Input material >>
::::::::::

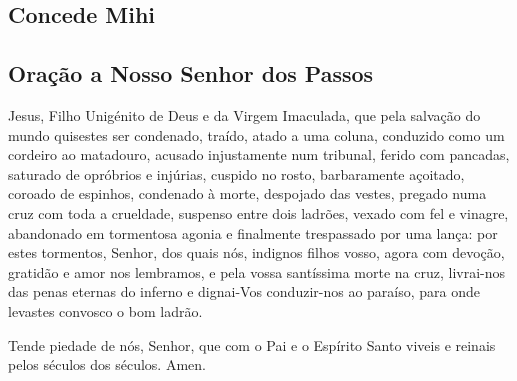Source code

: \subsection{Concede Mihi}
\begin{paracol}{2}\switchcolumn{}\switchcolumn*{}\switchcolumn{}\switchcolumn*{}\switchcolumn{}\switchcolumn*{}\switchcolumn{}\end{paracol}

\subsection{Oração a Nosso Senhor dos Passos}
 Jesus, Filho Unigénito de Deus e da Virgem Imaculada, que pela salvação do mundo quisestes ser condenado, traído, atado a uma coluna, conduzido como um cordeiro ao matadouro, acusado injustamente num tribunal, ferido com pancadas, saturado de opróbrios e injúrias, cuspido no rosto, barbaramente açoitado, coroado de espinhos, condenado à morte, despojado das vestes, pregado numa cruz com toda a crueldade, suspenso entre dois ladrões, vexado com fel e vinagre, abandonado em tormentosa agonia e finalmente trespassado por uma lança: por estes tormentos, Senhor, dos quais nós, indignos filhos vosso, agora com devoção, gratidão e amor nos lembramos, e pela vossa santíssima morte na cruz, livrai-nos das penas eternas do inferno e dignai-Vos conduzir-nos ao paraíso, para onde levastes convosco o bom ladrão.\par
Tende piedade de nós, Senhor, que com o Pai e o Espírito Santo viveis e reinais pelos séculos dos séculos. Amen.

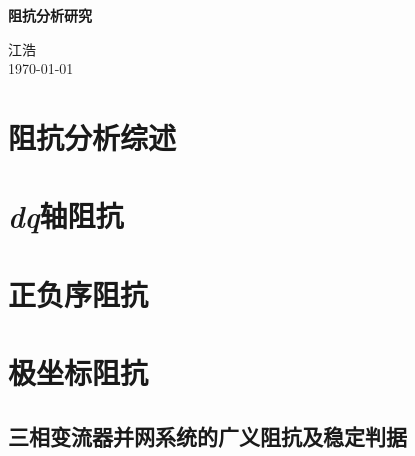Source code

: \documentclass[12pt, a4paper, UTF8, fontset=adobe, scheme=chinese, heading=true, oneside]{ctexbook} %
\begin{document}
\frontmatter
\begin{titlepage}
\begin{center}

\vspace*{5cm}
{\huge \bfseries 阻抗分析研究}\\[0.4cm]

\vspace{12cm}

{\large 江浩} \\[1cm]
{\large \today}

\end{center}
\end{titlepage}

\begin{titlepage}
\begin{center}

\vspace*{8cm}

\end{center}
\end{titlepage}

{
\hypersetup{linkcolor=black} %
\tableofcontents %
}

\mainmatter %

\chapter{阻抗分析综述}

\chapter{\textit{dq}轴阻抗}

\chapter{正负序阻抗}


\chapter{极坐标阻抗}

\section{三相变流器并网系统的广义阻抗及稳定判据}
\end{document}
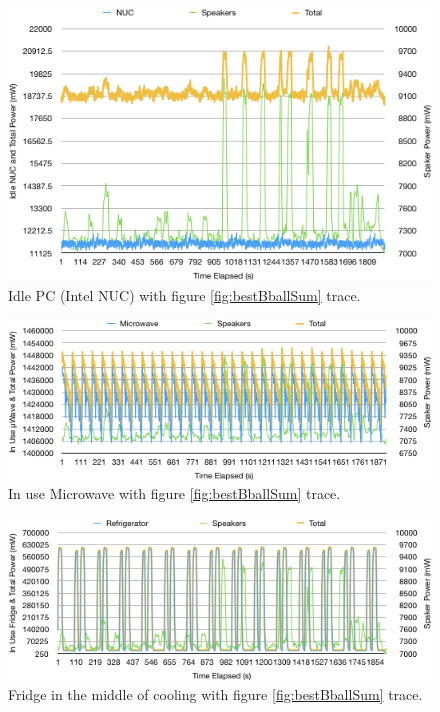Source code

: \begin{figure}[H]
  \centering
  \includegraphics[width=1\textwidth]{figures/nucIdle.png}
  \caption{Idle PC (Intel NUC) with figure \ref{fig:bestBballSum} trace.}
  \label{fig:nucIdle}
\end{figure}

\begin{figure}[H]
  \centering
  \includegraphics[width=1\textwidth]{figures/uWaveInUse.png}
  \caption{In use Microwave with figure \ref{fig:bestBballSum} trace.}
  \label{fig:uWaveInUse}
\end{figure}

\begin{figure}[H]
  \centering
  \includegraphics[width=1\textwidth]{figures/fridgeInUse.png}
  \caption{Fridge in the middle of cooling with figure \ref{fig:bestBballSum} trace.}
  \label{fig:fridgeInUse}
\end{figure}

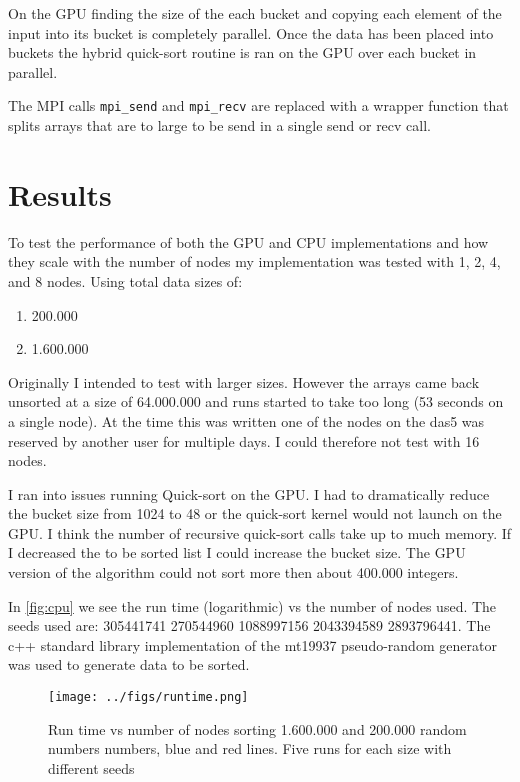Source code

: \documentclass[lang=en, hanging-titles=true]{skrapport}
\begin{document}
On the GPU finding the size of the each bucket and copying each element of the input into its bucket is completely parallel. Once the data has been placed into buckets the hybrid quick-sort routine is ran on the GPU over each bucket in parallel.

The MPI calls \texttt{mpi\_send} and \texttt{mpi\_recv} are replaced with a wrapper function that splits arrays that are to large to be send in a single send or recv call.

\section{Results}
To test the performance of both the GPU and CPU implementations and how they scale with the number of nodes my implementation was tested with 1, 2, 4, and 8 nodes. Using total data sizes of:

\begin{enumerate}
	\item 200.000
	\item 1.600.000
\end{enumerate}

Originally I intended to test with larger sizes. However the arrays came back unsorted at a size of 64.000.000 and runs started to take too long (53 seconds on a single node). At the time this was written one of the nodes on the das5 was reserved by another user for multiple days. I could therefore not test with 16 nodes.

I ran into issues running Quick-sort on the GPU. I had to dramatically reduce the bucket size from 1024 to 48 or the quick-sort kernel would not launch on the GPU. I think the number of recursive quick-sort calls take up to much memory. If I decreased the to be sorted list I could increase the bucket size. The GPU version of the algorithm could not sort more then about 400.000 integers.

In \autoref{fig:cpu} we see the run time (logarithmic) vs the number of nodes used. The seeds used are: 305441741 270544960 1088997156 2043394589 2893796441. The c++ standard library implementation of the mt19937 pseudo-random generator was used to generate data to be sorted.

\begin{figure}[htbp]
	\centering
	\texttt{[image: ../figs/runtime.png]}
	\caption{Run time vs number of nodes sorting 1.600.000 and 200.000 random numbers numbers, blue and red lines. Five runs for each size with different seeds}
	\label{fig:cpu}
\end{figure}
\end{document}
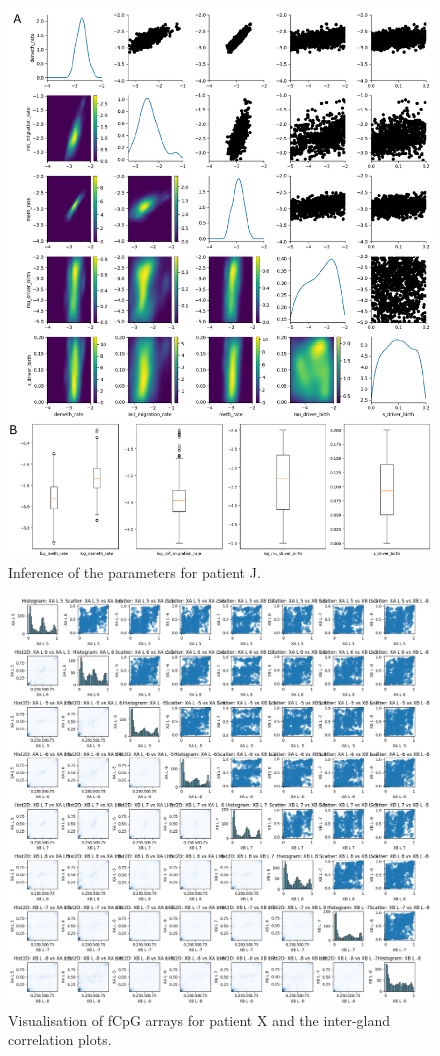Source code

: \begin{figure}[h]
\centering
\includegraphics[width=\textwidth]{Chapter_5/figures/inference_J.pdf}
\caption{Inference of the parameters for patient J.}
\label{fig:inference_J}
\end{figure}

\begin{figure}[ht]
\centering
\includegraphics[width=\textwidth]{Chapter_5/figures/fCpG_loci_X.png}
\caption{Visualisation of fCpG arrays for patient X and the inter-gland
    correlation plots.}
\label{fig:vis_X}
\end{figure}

::::::::::

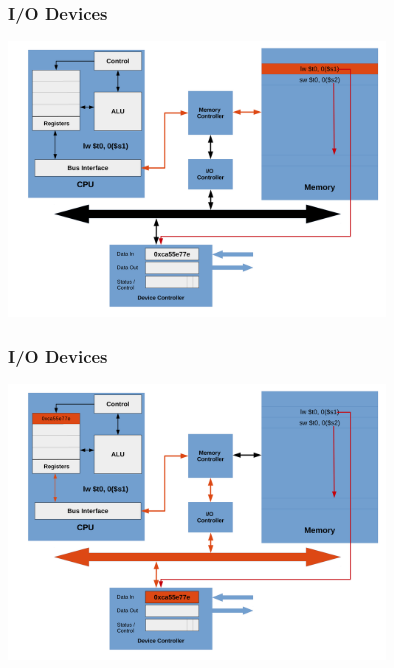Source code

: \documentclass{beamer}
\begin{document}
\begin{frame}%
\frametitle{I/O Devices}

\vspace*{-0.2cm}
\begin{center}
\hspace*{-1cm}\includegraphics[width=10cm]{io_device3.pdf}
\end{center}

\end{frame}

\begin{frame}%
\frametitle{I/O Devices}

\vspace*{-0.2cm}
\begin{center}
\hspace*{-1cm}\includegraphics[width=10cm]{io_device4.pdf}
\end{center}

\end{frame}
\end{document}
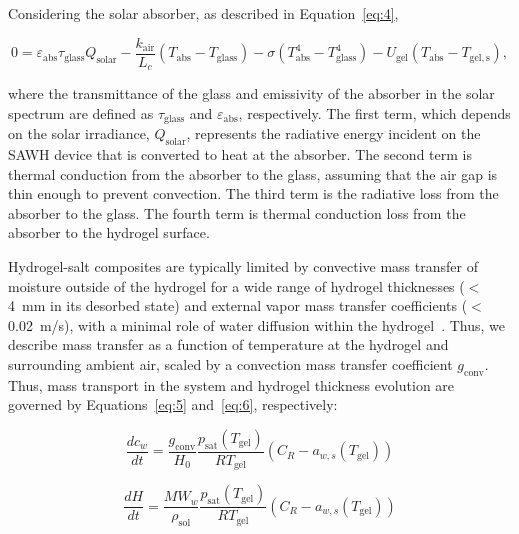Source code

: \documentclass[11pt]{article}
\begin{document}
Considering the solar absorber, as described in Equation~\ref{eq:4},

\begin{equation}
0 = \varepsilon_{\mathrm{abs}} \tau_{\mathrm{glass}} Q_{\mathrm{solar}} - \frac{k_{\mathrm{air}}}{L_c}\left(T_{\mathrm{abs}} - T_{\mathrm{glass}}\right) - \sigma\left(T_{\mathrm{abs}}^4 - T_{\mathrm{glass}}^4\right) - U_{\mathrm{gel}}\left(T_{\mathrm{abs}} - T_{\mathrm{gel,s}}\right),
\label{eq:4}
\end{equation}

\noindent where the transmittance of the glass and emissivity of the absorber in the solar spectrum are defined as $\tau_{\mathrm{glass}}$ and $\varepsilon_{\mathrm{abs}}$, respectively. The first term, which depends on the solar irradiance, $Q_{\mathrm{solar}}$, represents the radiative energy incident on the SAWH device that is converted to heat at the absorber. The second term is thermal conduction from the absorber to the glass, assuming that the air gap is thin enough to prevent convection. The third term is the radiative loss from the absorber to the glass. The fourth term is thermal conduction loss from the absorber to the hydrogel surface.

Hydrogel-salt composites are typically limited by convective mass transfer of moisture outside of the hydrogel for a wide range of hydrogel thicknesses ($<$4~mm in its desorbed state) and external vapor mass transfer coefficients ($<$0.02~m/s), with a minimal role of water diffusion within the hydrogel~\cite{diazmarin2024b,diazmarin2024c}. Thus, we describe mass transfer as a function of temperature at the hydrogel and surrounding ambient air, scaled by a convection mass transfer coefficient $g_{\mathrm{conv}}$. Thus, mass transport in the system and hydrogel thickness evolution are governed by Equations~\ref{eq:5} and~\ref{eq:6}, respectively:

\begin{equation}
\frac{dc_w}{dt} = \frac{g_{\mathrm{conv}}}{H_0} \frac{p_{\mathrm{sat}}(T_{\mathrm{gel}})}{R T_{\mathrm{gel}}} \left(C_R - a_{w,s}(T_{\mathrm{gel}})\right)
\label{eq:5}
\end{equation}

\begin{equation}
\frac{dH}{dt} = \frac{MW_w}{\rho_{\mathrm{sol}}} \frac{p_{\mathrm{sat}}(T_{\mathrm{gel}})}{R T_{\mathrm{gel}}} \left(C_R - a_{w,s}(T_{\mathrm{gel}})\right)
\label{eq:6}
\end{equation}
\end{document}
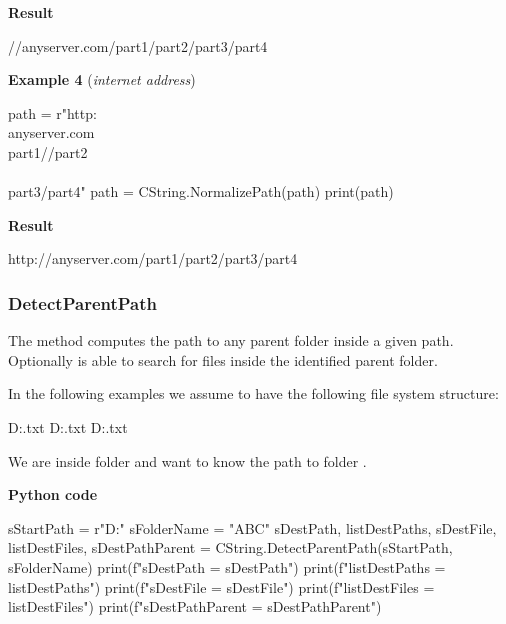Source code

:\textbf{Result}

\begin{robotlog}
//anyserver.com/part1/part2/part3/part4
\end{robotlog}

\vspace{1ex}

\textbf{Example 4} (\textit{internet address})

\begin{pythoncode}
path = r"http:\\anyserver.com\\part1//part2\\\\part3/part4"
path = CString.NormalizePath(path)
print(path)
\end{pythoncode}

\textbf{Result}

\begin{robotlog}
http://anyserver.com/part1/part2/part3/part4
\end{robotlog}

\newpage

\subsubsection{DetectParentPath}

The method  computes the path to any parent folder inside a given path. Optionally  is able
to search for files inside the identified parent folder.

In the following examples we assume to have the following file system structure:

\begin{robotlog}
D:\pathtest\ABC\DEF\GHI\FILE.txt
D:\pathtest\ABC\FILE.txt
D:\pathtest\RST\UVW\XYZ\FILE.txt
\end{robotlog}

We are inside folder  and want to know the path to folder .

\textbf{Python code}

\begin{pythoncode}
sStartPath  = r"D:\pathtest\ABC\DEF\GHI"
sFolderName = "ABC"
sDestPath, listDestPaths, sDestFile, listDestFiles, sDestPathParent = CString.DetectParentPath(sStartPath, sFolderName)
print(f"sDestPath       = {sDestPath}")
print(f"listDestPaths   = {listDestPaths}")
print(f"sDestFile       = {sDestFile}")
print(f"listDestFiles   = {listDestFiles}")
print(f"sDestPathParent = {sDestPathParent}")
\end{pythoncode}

::::::::::

What is needed >> Search the data above for "print" and copy every line where it turns up.

Exercise solution >>
print(path)
print(f"sDestPath       = {sDestPath}")
print(f"listDestPaths   = {listDestPaths}")
print(f"sDestFile       = {sDestFile}")
print(f"listDestFiles   = {listDestFiles}")
print(f"sDestPathParent = {sDestPathParent}")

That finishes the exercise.